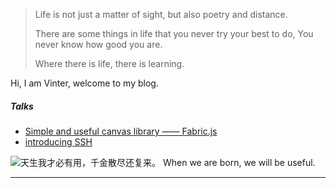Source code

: > Life is not just a matter of sight, but also poetry and distance.
>
> There are some things in life that you never try your best to do, You never know how good you are.
>
> Where there is life, there is learning.


Hi, I am Vinter, welcome to my blog.

##### Talks

<!-- - [Upgrading to Progressive Web Apps][9] · [JSConf China Shanghai 2017](http://2017.jsconf.cn/)
- Building Progressive Web Apps · [CSDI Guangzhou 2017](http://www.csdisummit.com/)
- The State of Progressive Web App · GDG IO Redux Beijing 2017
- PWA Rehashing · Baidu HQ Beijing 2017
- [Service Worker 101][5] · GDG DevFest Beijing 2016
- [Progressive Web Apps][4] · QCon Shanghai 2016
- Progressive Web App in my POV · GDG IO Redux Beijing 2016
- [CSS Still Sucks 2015][2] · 2015
- [JavaScript Modularization Journey][1] · 2015



[1]: //huangxuan.me/2015/07/09/js-module-7day/
[2]: //huangxuan.me/2015/12/28/css-sucks-2015/
[3]: //huangxuan.me/2016/06/05/pwa-in-my-pov/
[4]: //huangxuan.me/2016/10/20/pwa-qcon2016/
[5]: //huangxuan.me/2016/11/20/sw-101-gdgdf/
[6]: https://yanshuo.io/assets/player/?deck=58ac8598b123db0067292f92 "PWA Rehashing"
[7]: https://yanshuo.io/assets/player/?deck=593ad6fbfe88c2006a0a0d6d "The State of PWA"
[8]: https://yanshuo.io/assets/player/?deck=594d673d570c357d0698a950 "Building PWA"
[9]: //huangxuan.me/jsconfcn2017/ -->

* [Simple and useful canvas library —— Fabric.js][1]
* [introducing SSH][2]

![天生我才必有用，千金散尽还复来。](http://vinter.oss-cn-shenzhen.aliyuncs.com/blog/jiangjinjiu.jpg "将进酒")
When we are born, we will be useful. 

---


[1]: //www.vinterx.com/2018/11/18/canvas-fabric/
[2]: //www.vinterx.com/2018/11/05/two-ssh-in-pc-git/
────────────────
Where does the string "https" occur in the data above? Copy every line that holds it.

[6]: https://yanshuo.io/assets/player/?deck=58ac8598b123db0067292f92 "PWA Rehashing"
[7]: https://yanshuo.io/assets/player/?deck=593ad6fbfe88c2006a0a0d6d "The State of PWA"
[8]: https://yanshuo.io/assets/player/?deck=594d673d570c357d0698a950 "Building PWA"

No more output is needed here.